Alarmed, Kathryn held him and spoke in his ear.  “Are you all right?”

 

“I had a nightmare,” he said in a hitching voice.  “There was . . . a monster.”

 

“Shh.”  She tried to soothe him but knew he could feel her still shaking with adrenalin.  “I made the monster go away.”

 

An explosive gust of wind blew open the window next to Kellan’s bed.  The hag lunged toward the children, arms outstretched like she intended to scoop them up.  Kellan screamed into his sister’s shoulder.  Kathryn had no time to think, she could only react from her gut.  She threw up her hands and hollered for the hag to go.  There was thunderous noise, the bed rattled on the wooden floor, and then Kathryn was running down the road behind the general store.  How she got that far from the cabin in only a split second, she did not know.

 

She felt the cold of the late mountain night and sharp little stones in the dusty road under her bare feet.  The hag was in flight in front of her, only a few feet ahead, barreling through the air toward a towering old-growth pine tree.  Kathryn had a plan—the only plan she had access to at that point in her studies.  She would bind this monster to that tree.

 

“You are bound!” she called out.  The hag, still in fast flight, glared back at her and showed its broken teeth.  “You are bound!”  Kathryn gained ground and ran up behind the hag, close enough to smell the mildewed stench of its raggedy clothes.  “You are bound!”  She pushed her energy through her fingers, picturing the monster being consumed by the huge tree. 
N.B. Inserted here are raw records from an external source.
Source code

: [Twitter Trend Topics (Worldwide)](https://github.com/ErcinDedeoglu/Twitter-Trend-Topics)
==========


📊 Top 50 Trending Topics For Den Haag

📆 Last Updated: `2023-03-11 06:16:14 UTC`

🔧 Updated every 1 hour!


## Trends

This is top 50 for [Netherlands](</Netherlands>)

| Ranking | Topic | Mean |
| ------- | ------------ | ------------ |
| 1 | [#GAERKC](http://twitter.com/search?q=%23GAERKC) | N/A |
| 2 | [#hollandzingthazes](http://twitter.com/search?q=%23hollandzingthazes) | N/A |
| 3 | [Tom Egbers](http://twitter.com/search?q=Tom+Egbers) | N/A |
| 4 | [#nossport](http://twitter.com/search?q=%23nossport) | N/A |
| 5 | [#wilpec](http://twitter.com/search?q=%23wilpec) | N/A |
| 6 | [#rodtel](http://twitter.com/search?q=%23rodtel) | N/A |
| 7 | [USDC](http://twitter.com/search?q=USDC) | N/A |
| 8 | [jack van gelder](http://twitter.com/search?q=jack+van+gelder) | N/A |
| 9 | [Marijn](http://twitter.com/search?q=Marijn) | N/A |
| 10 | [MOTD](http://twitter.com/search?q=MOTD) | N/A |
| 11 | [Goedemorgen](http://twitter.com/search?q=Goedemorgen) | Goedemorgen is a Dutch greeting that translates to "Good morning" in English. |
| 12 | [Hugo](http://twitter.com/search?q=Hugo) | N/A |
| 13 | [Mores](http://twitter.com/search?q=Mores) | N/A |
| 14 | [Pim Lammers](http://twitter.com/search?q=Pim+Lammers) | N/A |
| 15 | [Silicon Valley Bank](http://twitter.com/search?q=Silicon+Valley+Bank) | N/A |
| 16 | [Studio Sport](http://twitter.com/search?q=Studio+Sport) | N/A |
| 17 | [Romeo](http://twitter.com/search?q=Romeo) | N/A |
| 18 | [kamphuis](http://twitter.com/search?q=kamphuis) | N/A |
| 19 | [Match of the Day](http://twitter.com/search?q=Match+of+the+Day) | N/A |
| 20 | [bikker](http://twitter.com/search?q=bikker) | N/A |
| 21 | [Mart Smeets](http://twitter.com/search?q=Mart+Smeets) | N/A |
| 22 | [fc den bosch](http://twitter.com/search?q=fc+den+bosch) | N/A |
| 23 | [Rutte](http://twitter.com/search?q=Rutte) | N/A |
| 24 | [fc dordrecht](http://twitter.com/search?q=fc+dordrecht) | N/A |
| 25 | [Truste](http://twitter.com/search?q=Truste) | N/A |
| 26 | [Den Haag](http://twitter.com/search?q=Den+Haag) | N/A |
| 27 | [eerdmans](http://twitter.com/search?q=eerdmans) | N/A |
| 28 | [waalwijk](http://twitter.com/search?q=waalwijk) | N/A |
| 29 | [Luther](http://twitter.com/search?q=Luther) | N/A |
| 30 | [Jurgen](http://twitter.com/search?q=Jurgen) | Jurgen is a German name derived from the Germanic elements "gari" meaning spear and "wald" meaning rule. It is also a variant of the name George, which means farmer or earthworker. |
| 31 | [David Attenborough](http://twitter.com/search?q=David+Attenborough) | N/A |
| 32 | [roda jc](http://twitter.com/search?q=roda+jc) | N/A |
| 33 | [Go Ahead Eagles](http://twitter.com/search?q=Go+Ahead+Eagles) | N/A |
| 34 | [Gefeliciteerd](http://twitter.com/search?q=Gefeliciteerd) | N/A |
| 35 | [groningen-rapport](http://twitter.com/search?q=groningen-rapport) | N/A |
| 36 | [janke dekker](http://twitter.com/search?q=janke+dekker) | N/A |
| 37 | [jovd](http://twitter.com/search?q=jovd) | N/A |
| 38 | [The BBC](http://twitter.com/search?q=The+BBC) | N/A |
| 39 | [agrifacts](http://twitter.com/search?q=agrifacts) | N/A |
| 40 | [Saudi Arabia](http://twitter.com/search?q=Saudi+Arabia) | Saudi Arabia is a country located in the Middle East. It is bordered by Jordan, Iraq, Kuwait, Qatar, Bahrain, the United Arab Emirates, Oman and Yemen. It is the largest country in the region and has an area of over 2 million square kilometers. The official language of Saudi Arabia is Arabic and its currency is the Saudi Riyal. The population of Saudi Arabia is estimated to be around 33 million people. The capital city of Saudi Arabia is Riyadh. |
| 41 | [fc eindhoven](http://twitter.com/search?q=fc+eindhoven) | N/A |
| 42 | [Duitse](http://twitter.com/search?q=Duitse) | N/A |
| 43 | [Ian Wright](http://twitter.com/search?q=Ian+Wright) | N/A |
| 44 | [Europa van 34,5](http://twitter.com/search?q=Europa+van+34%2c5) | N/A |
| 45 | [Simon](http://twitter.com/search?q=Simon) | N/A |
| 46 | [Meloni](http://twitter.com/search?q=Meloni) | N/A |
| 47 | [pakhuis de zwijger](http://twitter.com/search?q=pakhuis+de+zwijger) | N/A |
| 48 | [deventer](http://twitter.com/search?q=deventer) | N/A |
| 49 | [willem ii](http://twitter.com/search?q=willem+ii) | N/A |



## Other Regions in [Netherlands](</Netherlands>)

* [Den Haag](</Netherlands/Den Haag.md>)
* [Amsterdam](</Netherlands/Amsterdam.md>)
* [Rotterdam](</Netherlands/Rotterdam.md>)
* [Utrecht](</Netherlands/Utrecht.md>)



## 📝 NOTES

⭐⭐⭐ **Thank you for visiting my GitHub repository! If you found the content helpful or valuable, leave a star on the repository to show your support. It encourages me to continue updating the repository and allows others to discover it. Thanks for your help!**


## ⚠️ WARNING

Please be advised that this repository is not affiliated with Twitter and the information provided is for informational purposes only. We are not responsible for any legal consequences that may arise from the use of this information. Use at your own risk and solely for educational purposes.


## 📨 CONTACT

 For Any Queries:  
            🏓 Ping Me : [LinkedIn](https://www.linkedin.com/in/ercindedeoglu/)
Kathryn closed her eyes, panting from exertion and fear.  The night was crowded with animals, crickets and birds, conferring with each other about this sudden ruckus.  She looked up at the tree.

 

The hag’s limbs poked from the gnarled brown trunk, its hideous face half melted into the bark.  The one eye that was still exposed bulged and seethed at the young girl, standing strong on the dusty road at the tree’s roots.  Succubus and outcaster stared each other down.

 

Under her breath and with every last ounce of conviction she possessed, Kathryn said, “You are bound.”

 

The massive old tree swallowed the hag whole where it would remain for the rest of time.